Provided records section start
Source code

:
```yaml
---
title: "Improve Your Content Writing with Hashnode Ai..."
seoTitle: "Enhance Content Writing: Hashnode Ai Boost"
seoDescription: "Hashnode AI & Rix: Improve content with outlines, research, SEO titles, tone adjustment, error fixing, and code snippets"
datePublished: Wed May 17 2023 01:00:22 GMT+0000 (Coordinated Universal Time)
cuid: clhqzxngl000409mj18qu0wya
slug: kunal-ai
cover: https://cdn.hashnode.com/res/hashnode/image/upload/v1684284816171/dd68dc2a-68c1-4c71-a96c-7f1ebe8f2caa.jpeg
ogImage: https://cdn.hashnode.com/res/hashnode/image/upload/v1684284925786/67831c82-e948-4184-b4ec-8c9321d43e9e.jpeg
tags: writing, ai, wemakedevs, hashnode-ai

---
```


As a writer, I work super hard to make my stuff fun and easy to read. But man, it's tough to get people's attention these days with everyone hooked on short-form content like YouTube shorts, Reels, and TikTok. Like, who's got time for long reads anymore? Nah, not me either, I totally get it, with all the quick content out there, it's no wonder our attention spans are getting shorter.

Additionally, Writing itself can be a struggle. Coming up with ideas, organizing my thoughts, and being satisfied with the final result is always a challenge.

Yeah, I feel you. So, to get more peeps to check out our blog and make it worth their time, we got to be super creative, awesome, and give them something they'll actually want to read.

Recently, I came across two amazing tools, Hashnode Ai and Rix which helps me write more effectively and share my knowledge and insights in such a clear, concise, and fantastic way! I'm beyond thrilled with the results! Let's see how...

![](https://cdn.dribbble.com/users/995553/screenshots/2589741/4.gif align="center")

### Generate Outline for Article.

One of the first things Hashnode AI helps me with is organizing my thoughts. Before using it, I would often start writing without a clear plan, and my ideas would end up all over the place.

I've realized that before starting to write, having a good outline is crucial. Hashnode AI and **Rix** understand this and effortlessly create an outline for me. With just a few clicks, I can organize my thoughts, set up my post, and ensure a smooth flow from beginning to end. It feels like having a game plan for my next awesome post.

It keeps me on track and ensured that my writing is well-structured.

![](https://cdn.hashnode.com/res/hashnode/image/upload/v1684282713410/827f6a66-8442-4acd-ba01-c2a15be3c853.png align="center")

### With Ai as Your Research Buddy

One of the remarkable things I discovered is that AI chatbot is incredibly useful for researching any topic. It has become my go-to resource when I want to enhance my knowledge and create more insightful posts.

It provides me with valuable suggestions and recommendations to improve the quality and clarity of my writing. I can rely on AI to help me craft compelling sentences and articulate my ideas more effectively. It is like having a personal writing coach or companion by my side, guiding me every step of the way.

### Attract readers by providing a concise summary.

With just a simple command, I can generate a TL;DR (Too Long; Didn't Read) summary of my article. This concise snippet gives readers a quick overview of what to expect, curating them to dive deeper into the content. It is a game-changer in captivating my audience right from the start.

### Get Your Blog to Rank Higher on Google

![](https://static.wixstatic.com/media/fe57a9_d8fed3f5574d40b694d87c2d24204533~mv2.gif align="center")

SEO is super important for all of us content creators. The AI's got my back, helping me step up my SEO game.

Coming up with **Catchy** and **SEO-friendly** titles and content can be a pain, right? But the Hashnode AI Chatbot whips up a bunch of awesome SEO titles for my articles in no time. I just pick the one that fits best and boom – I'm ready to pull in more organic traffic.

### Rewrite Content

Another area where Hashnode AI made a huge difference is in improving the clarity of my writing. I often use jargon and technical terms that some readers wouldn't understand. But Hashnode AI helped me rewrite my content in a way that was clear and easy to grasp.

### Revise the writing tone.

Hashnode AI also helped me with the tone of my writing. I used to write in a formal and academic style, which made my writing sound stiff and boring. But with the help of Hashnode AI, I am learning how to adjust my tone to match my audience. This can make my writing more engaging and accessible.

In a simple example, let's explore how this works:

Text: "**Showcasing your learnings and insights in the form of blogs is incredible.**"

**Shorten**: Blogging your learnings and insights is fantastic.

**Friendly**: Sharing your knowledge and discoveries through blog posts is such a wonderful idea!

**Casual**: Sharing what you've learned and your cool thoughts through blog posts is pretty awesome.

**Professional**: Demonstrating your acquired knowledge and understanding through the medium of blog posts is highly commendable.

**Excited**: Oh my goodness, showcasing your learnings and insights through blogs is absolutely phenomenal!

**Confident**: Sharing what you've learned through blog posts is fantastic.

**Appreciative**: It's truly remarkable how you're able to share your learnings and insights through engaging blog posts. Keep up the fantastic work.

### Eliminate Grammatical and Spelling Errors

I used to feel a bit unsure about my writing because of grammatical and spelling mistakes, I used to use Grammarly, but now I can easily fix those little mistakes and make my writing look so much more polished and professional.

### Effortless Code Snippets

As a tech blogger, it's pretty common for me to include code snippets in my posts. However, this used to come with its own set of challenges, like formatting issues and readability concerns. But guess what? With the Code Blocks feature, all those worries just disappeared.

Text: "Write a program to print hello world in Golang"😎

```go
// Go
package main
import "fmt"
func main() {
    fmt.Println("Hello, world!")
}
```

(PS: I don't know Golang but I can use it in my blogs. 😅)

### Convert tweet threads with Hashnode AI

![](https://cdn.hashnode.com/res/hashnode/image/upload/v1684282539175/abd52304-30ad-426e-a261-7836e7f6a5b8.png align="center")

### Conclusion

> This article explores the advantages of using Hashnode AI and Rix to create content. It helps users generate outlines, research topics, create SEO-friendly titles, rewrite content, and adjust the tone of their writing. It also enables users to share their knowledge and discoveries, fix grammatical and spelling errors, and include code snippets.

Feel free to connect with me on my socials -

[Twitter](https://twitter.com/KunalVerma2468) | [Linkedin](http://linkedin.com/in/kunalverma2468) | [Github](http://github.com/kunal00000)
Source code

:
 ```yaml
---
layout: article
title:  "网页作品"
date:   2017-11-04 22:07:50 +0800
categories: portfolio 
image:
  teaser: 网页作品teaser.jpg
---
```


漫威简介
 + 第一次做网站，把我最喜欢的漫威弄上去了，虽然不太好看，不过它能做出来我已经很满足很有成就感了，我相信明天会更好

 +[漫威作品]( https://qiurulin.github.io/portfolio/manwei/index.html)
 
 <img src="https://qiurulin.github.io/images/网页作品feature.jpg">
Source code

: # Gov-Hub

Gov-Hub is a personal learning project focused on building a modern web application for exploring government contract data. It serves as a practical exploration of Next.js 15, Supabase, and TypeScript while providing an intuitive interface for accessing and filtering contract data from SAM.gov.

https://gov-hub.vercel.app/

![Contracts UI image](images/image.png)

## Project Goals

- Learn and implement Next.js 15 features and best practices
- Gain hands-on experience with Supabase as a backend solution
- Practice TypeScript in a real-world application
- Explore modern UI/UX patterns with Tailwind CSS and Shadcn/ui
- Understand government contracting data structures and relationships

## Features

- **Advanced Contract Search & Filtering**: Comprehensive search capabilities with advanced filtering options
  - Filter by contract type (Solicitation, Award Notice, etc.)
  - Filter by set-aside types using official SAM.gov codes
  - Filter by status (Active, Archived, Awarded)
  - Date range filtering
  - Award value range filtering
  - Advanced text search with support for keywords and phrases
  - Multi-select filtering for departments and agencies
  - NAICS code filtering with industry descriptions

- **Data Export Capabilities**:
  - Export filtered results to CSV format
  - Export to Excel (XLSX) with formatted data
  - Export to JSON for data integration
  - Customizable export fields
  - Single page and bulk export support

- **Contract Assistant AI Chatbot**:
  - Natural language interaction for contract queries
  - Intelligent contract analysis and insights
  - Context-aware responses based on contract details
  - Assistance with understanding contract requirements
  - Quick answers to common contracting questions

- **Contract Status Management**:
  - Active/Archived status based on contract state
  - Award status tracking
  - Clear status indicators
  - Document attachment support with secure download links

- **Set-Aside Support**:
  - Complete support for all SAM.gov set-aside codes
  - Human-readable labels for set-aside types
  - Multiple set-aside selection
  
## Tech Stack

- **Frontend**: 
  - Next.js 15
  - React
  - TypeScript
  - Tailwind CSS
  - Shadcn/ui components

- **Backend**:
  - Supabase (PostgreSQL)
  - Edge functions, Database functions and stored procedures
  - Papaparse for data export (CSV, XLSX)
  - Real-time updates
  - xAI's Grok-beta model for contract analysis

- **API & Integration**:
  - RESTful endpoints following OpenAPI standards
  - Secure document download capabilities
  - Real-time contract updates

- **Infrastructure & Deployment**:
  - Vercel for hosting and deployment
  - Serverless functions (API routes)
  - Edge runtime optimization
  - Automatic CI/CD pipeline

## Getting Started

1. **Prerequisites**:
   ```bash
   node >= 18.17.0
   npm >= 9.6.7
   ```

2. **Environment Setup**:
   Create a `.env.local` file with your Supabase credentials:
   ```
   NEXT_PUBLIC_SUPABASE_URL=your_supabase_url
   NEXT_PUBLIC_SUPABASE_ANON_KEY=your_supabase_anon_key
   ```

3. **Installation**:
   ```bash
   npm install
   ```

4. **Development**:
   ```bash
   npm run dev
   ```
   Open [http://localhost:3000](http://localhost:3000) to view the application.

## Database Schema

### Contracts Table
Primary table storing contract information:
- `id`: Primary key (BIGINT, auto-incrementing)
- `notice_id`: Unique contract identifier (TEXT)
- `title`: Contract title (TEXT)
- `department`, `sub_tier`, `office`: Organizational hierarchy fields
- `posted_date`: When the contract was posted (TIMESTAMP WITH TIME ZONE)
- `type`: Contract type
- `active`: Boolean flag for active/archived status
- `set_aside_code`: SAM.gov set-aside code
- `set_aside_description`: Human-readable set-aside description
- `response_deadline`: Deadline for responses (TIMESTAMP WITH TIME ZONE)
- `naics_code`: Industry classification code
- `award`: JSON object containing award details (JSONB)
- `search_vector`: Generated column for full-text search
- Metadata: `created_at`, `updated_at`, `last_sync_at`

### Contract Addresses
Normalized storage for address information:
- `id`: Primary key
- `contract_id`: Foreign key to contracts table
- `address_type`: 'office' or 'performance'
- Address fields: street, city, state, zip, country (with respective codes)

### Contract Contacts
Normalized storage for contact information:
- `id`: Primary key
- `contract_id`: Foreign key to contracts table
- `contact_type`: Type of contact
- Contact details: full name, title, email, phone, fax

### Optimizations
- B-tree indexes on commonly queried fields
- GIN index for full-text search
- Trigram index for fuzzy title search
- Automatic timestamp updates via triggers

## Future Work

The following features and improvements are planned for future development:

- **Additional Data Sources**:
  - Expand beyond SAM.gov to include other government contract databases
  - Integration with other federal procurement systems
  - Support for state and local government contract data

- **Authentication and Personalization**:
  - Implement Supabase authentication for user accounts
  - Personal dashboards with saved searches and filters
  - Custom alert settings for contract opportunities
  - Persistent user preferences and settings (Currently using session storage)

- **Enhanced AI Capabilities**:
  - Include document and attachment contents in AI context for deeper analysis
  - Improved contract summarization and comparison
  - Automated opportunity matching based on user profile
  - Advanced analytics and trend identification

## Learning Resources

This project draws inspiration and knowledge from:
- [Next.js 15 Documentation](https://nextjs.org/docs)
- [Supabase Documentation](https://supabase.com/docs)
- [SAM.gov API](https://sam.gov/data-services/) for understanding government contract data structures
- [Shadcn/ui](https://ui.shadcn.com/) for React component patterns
Provided records section end
• Activity: Please go over the data above and copy each line with "Primary" in it.

• Task solution:
Primary table storing contract information:
- `id`: Primary key (BIGINT, auto-incrementing)
- `id`: Primary key
- `id`: Primary key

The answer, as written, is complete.